Whenever you handle a payment or webhook callback, do all of these, not just the first:

  • [ ] Authenticate the message (signature, provider postback, shared secret).
  • [ ] Match the amount and currency to the order you created.
  • [ ] Verify the recipient or account is you.
  • [ ] Bind to the order with a server-side value the sender cannot freely set. Do not trust a raw invoice or order_id from the payload as the only link.
  • [ ] Enforce idempotency on the transaction id to defeat replays.
  • [ ] Keep TLS verification ON for any postback (sslverify => true).
  • [ ] Fail closed.
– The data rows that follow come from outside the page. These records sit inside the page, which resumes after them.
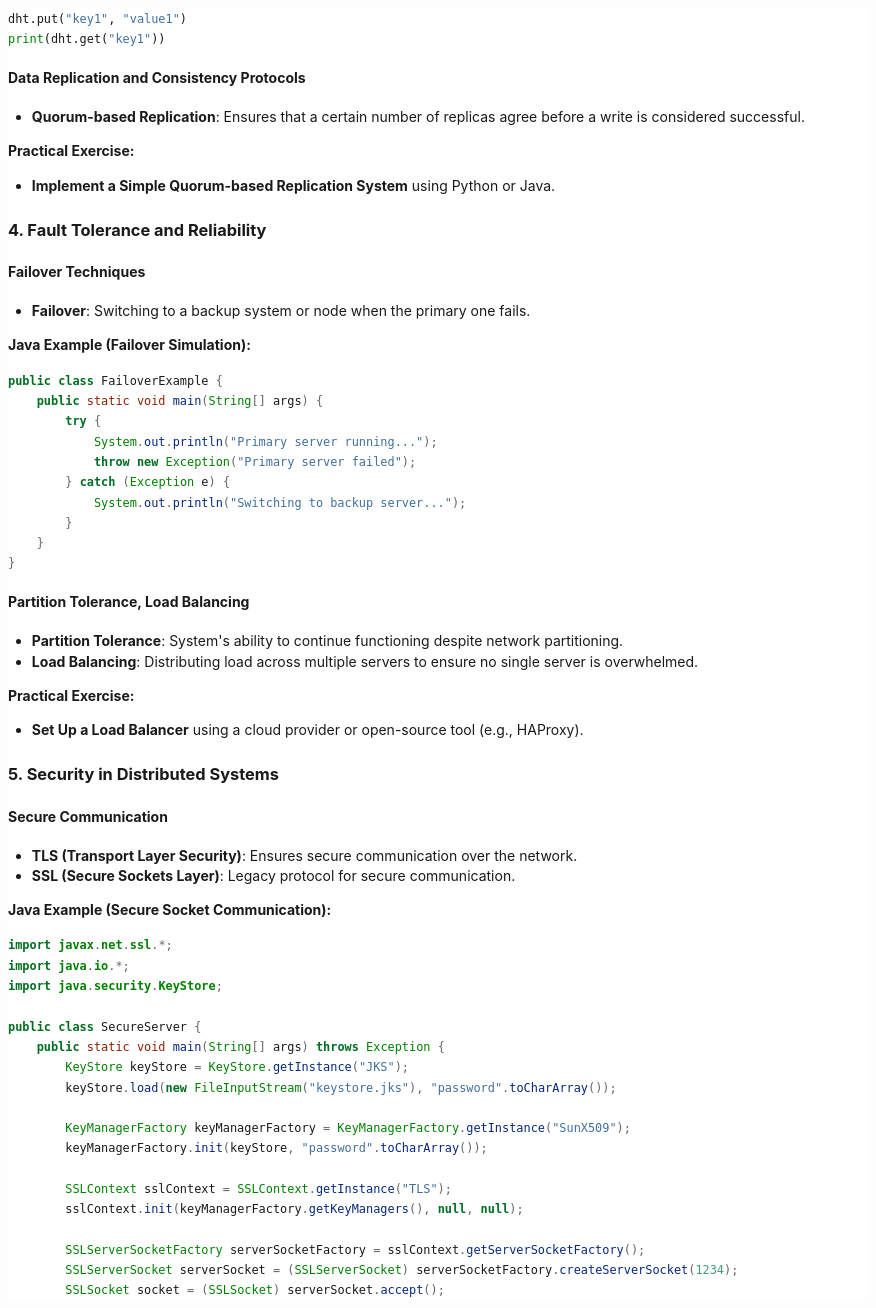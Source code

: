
 ```python
dht.put("key1", "value1")
print(dht.get("key1"))
```

#### **Data Replication and Consistency Protocols**
- **Quorum-based Replication**: Ensures that a certain number of replicas agree before a write is considered successful.

**Practical Exercise:**
- **Implement a Simple Quorum-based Replication System** using Python or Java.

### **4. Fault Tolerance and Reliability**

#### **Failover Techniques**
- **Failover**: Switching to a backup system or node when the primary one fails.

**Java Example (Failover Simulation):**
```java
public class FailoverExample {
    public static void main(String[] args) {
        try {
            System.out.println("Primary server running...");
            throw new Exception("Primary server failed");
        } catch (Exception e) {
            System.out.println("Switching to backup server...");
        }
    }
}
```

#### **Partition Tolerance, Load Balancing**
- **Partition Tolerance**: System's ability to continue functioning despite network partitioning.
- **Load Balancing**: Distributing load across multiple servers to ensure no single server is overwhelmed.

**Practical Exercise:**
- **Set Up a Load Balancer** using a cloud provider or open-source tool (e.g., HAProxy).

### **5. Security in Distributed Systems**

#### **Secure Communication**
- **TLS (Transport Layer Security)**: Ensures secure communication over the network.
- **SSL (Secure Sockets Layer)**: Legacy protocol for secure communication.

**Java Example (Secure Socket Communication):**
```java
import javax.net.ssl.*;
import java.io.*;
import java.security.KeyStore;

public class SecureServer {
    public static void main(String[] args) throws Exception {
        KeyStore keyStore = KeyStore.getInstance("JKS");
        keyStore.load(new FileInputStream("keystore.jks"), "password".toCharArray());

        KeyManagerFactory keyManagerFactory = KeyManagerFactory.getInstance("SunX509");
        keyManagerFactory.init(keyStore, "password".toCharArray());

        SSLContext sslContext = SSLContext.getInstance("TLS");
        sslContext.init(keyManagerFactory.getKeyManagers(), null, null);

        SSLServerSocketFactory serverSocketFactory = sslContext.getServerSocketFactory();
        SSLServerSocket serverSocket = (SSLServerSocket) serverSocketFactory.createServerSocket(1234);
        SSLSocket socket = (SSLSocket) serverSocket.accept();
```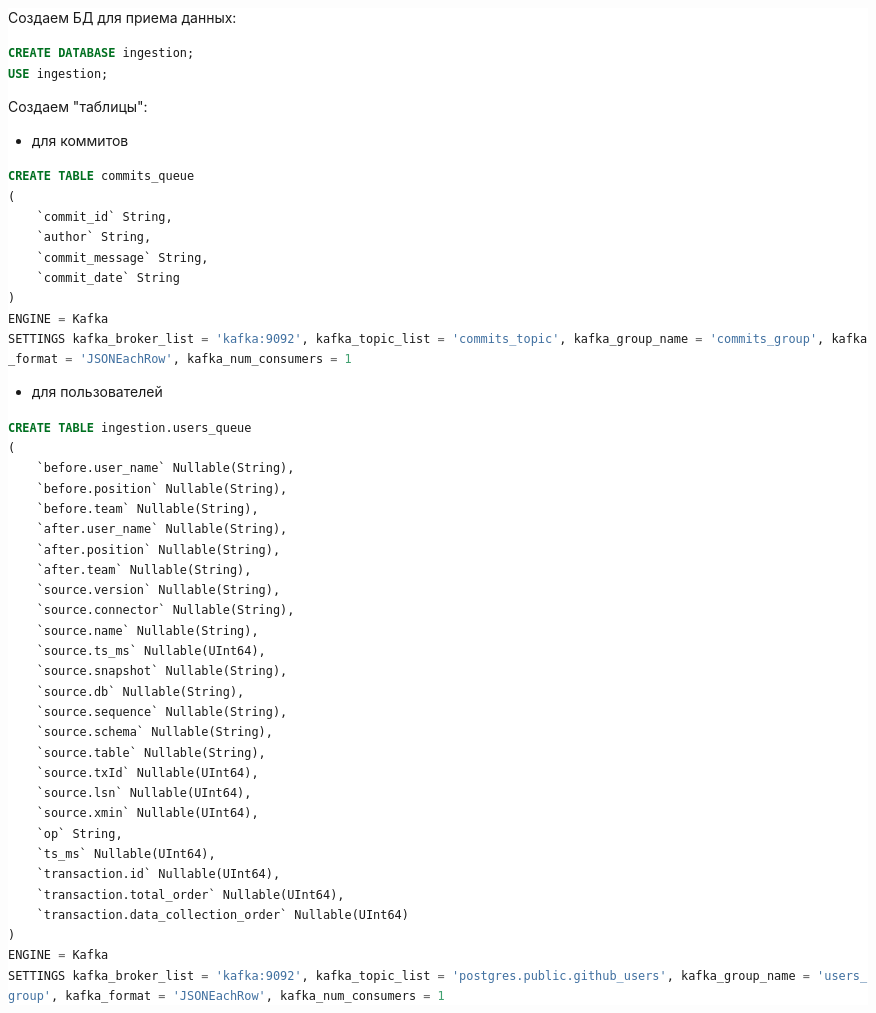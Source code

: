 Создаем БД для приема данных:
```sql
CREATE DATABASE ingestion;
USE ingestion;
```

Создаем "таблицы":
* для коммитов
```sql
CREATE TABLE commits_queue
(
    `commit_id` String,
    `author` String,
    `commit_message` String,
    `commit_date` String
)
ENGINE = Kafka
SETTINGS kafka_broker_list = 'kafka:9092', kafka_topic_list = 'commits_topic', kafka_group_name = 'commits_group', kafka_format = 'JSONEachRow', kafka_num_consumers = 1
```

* для пользователей
```sql
CREATE TABLE ingestion.users_queue
(
    `before.user_name` Nullable(String),
    `before.position` Nullable(String),
    `before.team` Nullable(String),
    `after.user_name` Nullable(String),
    `after.position` Nullable(String),
    `after.team` Nullable(String),
    `source.version` Nullable(String),
    `source.connector` Nullable(String),
    `source.name` Nullable(String),
    `source.ts_ms` Nullable(UInt64),
    `source.snapshot` Nullable(String),
    `source.db` Nullable(String),
    `source.sequence` Nullable(String),
    `source.schema` Nullable(String),
    `source.table` Nullable(String),
    `source.txId` Nullable(UInt64),
    `source.lsn` Nullable(UInt64),
    `source.xmin` Nullable(UInt64),
    `op` String,
    `ts_ms` Nullable(UInt64),
    `transaction.id` Nullable(UInt64),
    `transaction.total_order` Nullable(UInt64),
    `transaction.data_collection_order` Nullable(UInt64)
)
ENGINE = Kafka
SETTINGS kafka_broker_list = 'kafka:9092', kafka_topic_list = 'postgres.public.github_users', kafka_group_name = 'users_group', kafka_format = 'JSONEachRow', kafka_num_consumers = 1
```
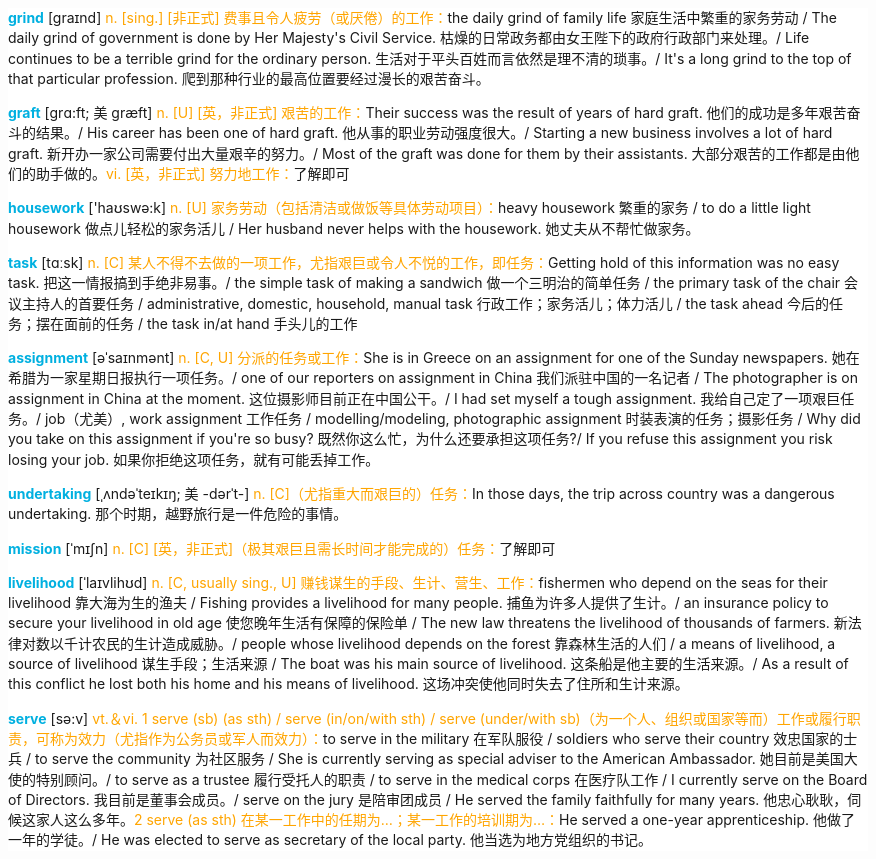 <font color="sky blue">**grind**</font> [graɪnd]
<font color="orange">n. [sing.] [非正式] 费事且令人疲劳（或厌倦）的工作：</font>the daily grind of family life 家庭生活中繁重的家务劳动 / The daily grind of government is done by Her Majesty's Civil Service. 枯燥的日常政务都由女王陛下的政府行政部门来处理。/ Life continues to be a terrible grind for the ordinary person. 生活对于平头百姓而言依然是理不清的琐事。/ It's a long grind to the top of that particular profession. 爬到那种行业的最高位置要经过漫长的艰苦奋斗。

<font color="sky blue">**graft**</font> [grɑ:ft; 美 græft]
<font color="orange">n. [U] [英，非正式] 艰苦的工作：</font>Their success was the result of years of hard graft. 他们的成功是多年艰苦奋斗的结果。/ His career has been one of hard graft. 他从事的职业劳动强度很大。/ Starting a new business involves a lot of hard graft. 新开办一家公司需要付出大量艰辛的努力。/ Most of the graft was done for them by their assistants. 大部分艰苦的工作都是由他们的助手做的。<font color="orange">vi. [英，非正式] 努力地工作：</font>了解即可

<font color="sky blue">**housework**</font> ['haʊswə:k] 
<font color="orange">n. [U] 家务劳动（包括清洁或做饭等具体劳动项目）：</font>heavy housework 繁重的家务 / to do a little light housework 做点儿轻松的家务活儿 / Her husband never helps with the housework. 她丈夫从不帮忙做家务。

<font color="sky blue">**task**</font> [tɑːsk] 
<font color="orange">n. [C] 某人不得不去做的一项工作，尤指艰巨或令人不悦的工作，即任务：</font>Getting hold of this information was no easy task. 把这一情报搞到手绝非易事。/ the simple task of making a sandwich 做一个三明治的简单任务 / the primary task of the chair 会议主持人的首要任务 / administrative, domestic, household, manual task 行政工作；家务活儿；体力活儿 / the task ahead 今后的任务；摆在面前的任务 / the task in/at hand 手头儿的工作
                      
<font color="sky blue">**assignment**</font> [əˈsaɪnmənt]
<font color="orange">n. [C, U] 分派的任务或工作：</font>She is in Greece on an assignment for one of the Sunday newspapers. 她在希腊为一家星期日报执行一项任务。/ one of our reporters on assignment in China 我们派驻中国的一名记者 / The photographer is on assignment in China at the moment. 这位摄影师目前正在中国公干。/ I had set myself a tough assignment. 我给自己定了一项艰巨任务。/ job（尤美）, work assignment 工作任务 / modelling/modeling, photographic assignment 时装表演的任务；摄影任务 / Why did you take on this assignment if you're so busy? 既然你这么忙，为什么还要承担这项任务?/ If you refuse this assignment you risk losing your job. 如果你拒绝这项任务，就有可能丢掉工作。

<font color="sky blue">**undertaking**</font> [ˌʌndəˈteɪkɪŋ; 美 -dərˈt-]
<font color="orange">n. [C]（尤指重大而艰巨的）任务：</font>In those days, the trip across country was a dangerous undertaking. 那个时期，越野旅行是一件危险的事情。

<font color="sky blue">**mission**</font> [ˈmɪʃn]
<font color="orange">n. [C] [英，非正式]（极其艰巨且需长时间才能完成的）任务：</font>了解即可
                      
<font color="sky blue">**livelihood**</font> [ˈlaɪvlihʊd]
<font color="orange">n. [C, usually sing., U] 赚钱谋生的手段、生计、营生、工作：</font>fishermen who depend on the seas for their livelihood 靠大海为生的渔夫 / Fishing provides a livelihood for many people. 捕鱼为许多人提供了生计。/ an insurance policy to secure your livelihood in old age 使您晚年生活有保障的保险单 / The new law threatens the livelihood of thousands of farmers. 新法律对数以千计农民的生计造成威胁。/ people whose livelihood depends on the forest 靠森林生活的人们 / a means of livelihood, a source of livelihood 谋生手段；生活来源 / The boat was his main source of livelihood. 这条船是他主要的生活来源。/ As a result of this conflict he lost both his home and his means of livelihood. 这场冲突使他同时失去了住所和生计来源。

<font color="sky blue">**serve**</font> [sə:v] 
<font color="orange">vt.＆vi. 1 serve (sb) (as sth) / serve (in/on/with sth) / serve (under/with sb)（为一个人、组织或国家等而）工作或履行职责，可称为效力（尤指作为公务员或军人而效力）：</font>to serve in the military 在军队服役 / soldiers who serve their country 效忠国家的士兵 / to serve the community 为社区服务 / She is currently serving as special adviser to the American Ambassador. 她目前是美国大使的特别顾问。/ to serve as a trustee 履行受托人的职责 / to serve in the medical corps 在医疗队工作 / I currently serve on the Board of Directors. 我目前是董事会成员。/ serve on the jury 是陪审团成员 / He served the family faithfully for many years. 他忠心耿耿，伺候这家人这么多年。<font color="orange">2 serve (as sth) 在某一工作中的任期为…；某一工作的培训期为…：</font>He served a one-year apprenticeship. 他做了一年的学徒。/ He was elected to serve as secretary of the local party. 他当选为地方党组织的书记。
If anything does not match, do nothing.

Are you running this plugin?

If you maintain a site using this add-on at 2.4.9 or older to take PayPal payments, update past 2.4.9 now, or disable the PayPal path until you can. Every unpaid order in pending status is a valid target.

Takeaway

The plugin did the hard-looking part (provider authentication) and skipped the easy-looking part (does the money match?). The easy-looking part is the one that protects your revenue. Authenticate the messenger, then always check the message.

Full technical write-up and references: see the canonical post on my blog.
Discovered and responsibly disclosed by Muni Nitish Kumar Yaddala. CVE-2026-9189.

Top comments (2)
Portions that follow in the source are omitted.